Recorded data:
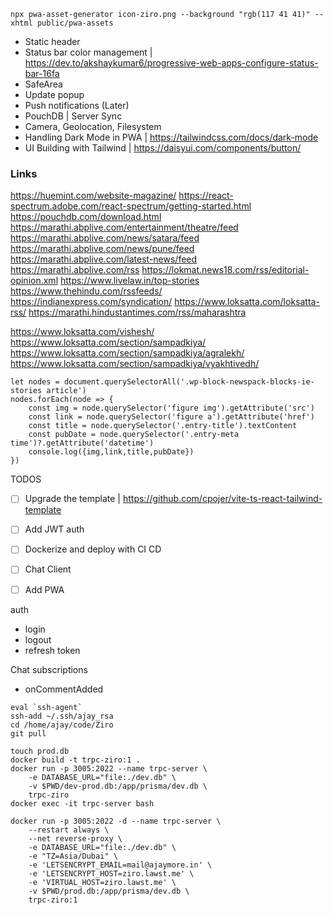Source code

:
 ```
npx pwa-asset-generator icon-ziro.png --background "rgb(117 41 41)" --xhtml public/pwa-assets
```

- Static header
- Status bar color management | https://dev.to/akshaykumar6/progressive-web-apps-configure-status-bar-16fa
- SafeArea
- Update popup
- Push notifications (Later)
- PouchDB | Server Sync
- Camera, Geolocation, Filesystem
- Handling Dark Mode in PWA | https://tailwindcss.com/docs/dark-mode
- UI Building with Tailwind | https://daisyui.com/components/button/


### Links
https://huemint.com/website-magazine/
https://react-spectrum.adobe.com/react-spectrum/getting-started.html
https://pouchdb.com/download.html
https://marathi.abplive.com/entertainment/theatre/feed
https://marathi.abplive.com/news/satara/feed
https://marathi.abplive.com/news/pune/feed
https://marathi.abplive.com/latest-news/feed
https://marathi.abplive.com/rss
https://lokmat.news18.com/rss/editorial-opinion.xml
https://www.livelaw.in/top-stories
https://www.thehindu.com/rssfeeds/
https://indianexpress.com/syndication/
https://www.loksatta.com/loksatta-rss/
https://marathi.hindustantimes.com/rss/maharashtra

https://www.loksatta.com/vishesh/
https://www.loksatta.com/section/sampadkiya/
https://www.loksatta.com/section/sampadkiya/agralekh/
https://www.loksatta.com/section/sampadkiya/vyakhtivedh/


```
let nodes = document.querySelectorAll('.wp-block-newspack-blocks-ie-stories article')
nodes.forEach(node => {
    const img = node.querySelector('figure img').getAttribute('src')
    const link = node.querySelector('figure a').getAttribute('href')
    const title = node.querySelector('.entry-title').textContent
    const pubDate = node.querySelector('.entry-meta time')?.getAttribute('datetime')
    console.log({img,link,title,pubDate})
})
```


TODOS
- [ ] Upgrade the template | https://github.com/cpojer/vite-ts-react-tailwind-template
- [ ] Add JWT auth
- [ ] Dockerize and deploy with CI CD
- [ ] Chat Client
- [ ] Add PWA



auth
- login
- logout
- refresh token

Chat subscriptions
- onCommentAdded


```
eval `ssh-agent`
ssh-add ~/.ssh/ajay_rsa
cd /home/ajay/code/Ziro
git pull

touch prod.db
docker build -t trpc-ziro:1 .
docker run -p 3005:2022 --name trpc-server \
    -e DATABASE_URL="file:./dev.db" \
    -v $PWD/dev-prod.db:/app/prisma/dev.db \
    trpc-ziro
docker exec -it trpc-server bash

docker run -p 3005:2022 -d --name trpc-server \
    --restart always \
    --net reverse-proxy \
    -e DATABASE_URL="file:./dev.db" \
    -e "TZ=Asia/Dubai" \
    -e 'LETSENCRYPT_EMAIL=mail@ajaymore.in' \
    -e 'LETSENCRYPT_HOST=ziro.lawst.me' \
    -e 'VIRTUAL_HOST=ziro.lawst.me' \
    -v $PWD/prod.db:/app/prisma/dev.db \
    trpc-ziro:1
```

Activity: Begin with the line containing "- [ ] Chat Client" and retype it and each line after it through the end of the records, keeping them exact and including nothing more.

Task answer:
- [ ] Chat Client
- [ ] Add PWA



auth
- login
- logout
- refresh token

Chat subscriptions
- onCommentAdded


```
eval `ssh-agent`
ssh-add ~/.ssh/ajay_rsa
cd /home/ajay/code/Ziro
git pull

touch prod.db
docker build -t trpc-ziro:1 .
docker run -p 3005:2022 --name trpc-server \
    -e DATABASE_URL="file:./dev.db" \
    -v $PWD/dev-prod.db:/app/prisma/dev.db \
    trpc-ziro
docker exec -it trpc-server bash

docker run -p 3005:2022 -d --name trpc-server \
    --restart always \
    --net reverse-proxy \
    -e DATABASE_URL="file:./dev.db" \
    -e "TZ=Asia/Dubai" \
    -e 'LETSENCRYPT_EMAIL=mail@ajaymore.in' \
    -e 'LETSENCRYPT_HOST=ziro.lawst.me' \
    -e 'VIRTUAL_HOST=ziro.lawst.me' \
    -v $PWD/prod.db:/app/prisma/dev.db \
    trpc-ziro:1
```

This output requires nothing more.